[Recorded data]
########################################
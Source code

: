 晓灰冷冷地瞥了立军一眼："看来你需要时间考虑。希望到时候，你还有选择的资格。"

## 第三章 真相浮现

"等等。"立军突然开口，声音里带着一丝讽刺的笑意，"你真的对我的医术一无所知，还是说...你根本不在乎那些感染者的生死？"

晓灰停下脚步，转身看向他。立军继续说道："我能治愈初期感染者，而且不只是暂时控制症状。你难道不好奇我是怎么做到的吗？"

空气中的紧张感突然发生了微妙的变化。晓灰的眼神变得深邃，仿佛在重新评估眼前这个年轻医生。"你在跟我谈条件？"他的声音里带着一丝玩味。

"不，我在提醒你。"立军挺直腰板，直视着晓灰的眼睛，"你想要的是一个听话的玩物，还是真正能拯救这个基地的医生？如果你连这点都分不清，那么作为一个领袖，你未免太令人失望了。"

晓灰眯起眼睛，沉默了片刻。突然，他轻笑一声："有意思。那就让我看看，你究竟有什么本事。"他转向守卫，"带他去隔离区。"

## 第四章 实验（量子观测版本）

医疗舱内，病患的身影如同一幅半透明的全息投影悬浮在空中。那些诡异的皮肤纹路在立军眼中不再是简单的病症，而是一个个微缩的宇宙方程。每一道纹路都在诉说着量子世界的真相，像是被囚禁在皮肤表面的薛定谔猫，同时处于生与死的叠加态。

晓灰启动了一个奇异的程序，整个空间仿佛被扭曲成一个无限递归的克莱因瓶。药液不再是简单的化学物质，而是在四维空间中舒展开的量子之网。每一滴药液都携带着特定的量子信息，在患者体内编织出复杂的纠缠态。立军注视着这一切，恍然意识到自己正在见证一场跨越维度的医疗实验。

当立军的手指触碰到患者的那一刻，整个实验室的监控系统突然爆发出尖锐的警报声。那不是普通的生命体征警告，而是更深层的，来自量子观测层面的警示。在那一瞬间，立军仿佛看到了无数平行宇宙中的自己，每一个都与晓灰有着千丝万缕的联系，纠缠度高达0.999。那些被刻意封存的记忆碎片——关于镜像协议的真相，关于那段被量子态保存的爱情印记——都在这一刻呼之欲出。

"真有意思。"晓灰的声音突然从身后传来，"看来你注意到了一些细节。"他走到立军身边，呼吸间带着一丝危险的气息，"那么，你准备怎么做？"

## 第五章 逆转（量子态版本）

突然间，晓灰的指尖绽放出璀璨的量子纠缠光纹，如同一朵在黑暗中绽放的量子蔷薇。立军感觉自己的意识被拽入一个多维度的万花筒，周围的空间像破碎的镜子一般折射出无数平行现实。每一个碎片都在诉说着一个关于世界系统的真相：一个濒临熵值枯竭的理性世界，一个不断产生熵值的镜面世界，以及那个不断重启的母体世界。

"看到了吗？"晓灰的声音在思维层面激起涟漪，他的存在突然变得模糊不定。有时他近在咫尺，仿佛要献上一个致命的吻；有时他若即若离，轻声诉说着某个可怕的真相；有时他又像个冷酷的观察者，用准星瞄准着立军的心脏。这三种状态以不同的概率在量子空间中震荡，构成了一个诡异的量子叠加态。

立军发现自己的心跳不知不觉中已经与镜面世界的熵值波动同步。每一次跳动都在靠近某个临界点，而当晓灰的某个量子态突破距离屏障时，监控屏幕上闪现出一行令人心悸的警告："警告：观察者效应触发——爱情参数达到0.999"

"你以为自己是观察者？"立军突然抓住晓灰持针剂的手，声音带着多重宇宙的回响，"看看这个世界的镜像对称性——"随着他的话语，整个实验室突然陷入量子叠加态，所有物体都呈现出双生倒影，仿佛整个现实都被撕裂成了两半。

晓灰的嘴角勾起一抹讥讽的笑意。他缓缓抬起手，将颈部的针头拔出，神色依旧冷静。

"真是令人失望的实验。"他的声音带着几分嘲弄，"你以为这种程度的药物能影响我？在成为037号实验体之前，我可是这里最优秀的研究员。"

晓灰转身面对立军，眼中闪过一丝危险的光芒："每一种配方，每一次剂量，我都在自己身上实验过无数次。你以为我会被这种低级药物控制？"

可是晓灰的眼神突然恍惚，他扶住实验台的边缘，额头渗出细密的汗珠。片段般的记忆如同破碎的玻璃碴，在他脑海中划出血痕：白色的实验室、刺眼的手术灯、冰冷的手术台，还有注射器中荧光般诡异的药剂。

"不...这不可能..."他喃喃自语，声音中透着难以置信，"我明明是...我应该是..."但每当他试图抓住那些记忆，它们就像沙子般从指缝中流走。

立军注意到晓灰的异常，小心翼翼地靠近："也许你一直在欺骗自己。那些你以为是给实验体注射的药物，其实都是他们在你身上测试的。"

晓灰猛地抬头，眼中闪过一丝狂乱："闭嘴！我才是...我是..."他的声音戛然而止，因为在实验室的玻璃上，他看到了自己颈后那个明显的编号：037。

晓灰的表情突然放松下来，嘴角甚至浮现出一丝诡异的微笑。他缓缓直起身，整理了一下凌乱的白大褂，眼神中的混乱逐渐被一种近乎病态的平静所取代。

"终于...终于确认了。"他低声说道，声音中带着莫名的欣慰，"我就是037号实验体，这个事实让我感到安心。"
########################################
▶ [Task item]
Give again, exactly as written, every line from the first one above through the line that has "医疗舱内，病患的身影如同一幅" in it.

▶ [Final answer]
Source code

: 晓灰冷冷地瞥了立军一眼："看来你需要时间考虑。希望到时候，你还有选择的资格。"

## 第三章 真相浮现

"等等。"立军突然开口，声音里带着一丝讽刺的笑意，"你真的对我的医术一无所知，还是说...你根本不在乎那些感染者的生死？"

晓灰停下脚步，转身看向他。立军继续说道："我能治愈初期感染者，而且不只是暂时控制症状。你难道不好奇我是怎么做到的吗？"

空气中的紧张感突然发生了微妙的变化。晓灰的眼神变得深邃，仿佛在重新评估眼前这个年轻医生。"你在跟我谈条件？"他的声音里带着一丝玩味。

"不，我在提醒你。"立军挺直腰板，直视着晓灰的眼睛，"你想要的是一个听话的玩物，还是真正能拯救这个基地的医生？如果你连这点都分不清，那么作为一个领袖，你未免太令人失望了。"

晓灰眯起眼睛，沉默了片刻。突然，他轻笑一声："有意思。那就让我看看，你究竟有什么本事。"他转向守卫，"带他去隔离区。"

## 第四章 实验（量子观测版本）

医疗舱内，病患的身影如同一幅半透明的全息投影悬浮在空中。那些诡异的皮肤纹路在立军眼中不再是简单的病症，而是一个个微缩的宇宙方程。每一道纹路都在诉说着量子世界的真相，像是被囚禁在皮肤表面的薛定谔猫，同时处于生与死的叠加态。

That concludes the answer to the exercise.